§ **What this task involves**
Check every line of the entries below for the word "only", and copy the ones that have it.

Source texts of formatted documents:
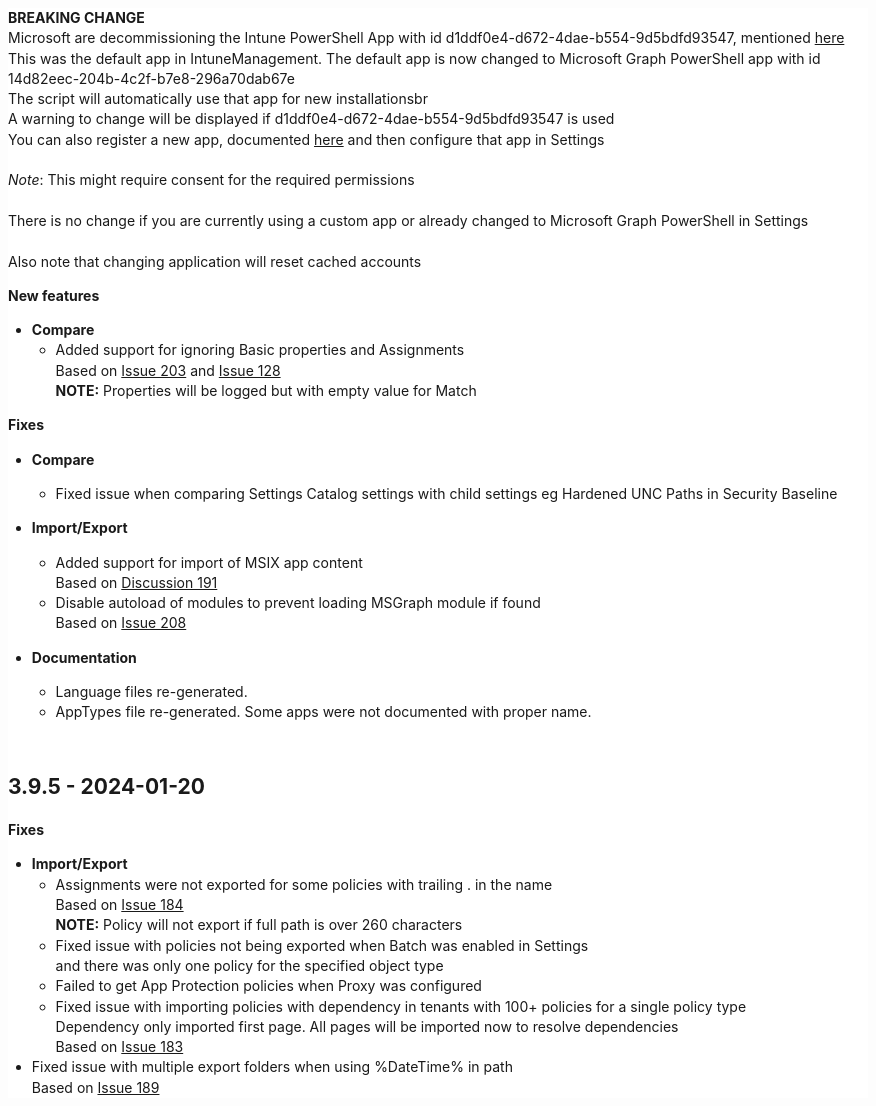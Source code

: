 **BREAKING CHANGE**<br />
Microsoft are decommissioning the Intune PowerShell App with id d1ddf0e4-d672-4dae-b554-9d5bdfd93547, mentioned [here](https://learn.microsoft.com/en-us/mem/intune/fundamentals/whats-new#plan-for-change-update-your-powershell-scripts-with-a-microsoft-entra-id-registered-app-id-by-april-2024)<br />
This was the default app in IntuneManagement. The default app is now changed to Microsoft Graph PowerShell app with id 14d82eec-204b-4c2f-b7e8-296a70dab67e<br />
The script will automatically use that app for new installationsbr<br />
A warning to change will be displayed if d1ddf0e4-d672-4dae-b554-9d5bdfd93547 is used<br />
You can also register a new app, documented [here](https://learn.microsoft.com/en-us/entra/identity-platform/quickstart-register-app) and then configure that app in Settings<br />
<br />
*Note*: This might require consent for the required permissions<br />
<br />
There is no change if you are currently using a custom app or already changed to Microsoft Graph PowerShell in Settings<br />
<br />
Also note that changing application will reset cached accounts<br />

**New features**

- **Compare**<br />
  - Added support for ignoring Basic properties and Assignments<br />
  Based on [Issue 203](https://github.com/Micke-K/IntuneManagement/issues/203) and [Issue 128](https://github.com/Micke-K/IntuneManagement/issues/128)<br />
  **NOTE:** Properties will be logged but with empty value for Match<br />

**Fixes**
- **Compare**<br />
  - Fixed issue when comparing Settings Catalog settings with child settings eg Hardened UNC Paths in Security Baseline<br />
- **Import/Export**<br />
  - Added support for import of MSIX app content<br />
  Based on [Discussion 191](https://github.com/Micke-K/IntuneManagement/discussions/191)<br />
  - Disable autoload of modules to prevent loading MSGraph module if found<br />
  Based on [Issue 208](https://github.com/Micke-K/IntuneManagement/issues/208)<br />

- **Documentation**<br />
  - Language files re-generated.<br />
  - AppTypes file re-generated. Some apps were not documented with proper name.<br />

  <br />

## 3.9.5 - 2024-01-20

**Fixes**
- **Import/Export**<br />
  - Assignments were not exported for some policies with trailing . in the name<br />
  Based on [Issue 184](https://github.com/Micke-K/IntuneManagement/issues/184)<br />
  **NOTE:** Policy will not export if full path is over 260 characters<br /> 
  - Fixed issue with policies not being exported when Batch was enabled in Settings<br />
  and there was only one policy for the specified object type<br />
  - Failed to get App Protection policies when Proxy was configured<br />
  - Fixed issue with importing policies with dependency in tenants with 100+ policies for a single policy type<br />
  Dependency only imported first page. All pages will be imported now to resolve dependencies<br /> 
  Based on [Issue 183](https://github.com/Micke-K/IntuneManagement/issues/183)<br />
 - Fixed issue with multiple export folders when using %DateTime% in path<br />
  Based on [Issue 189](https://github.com/Micke-K/IntuneManagement/issues/189)<br />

§ **The completed task**
  and there was only one policy for the specified object type<br />
  Dependency only imported first page. All pages will be imported now to resolve dependencies<br /> 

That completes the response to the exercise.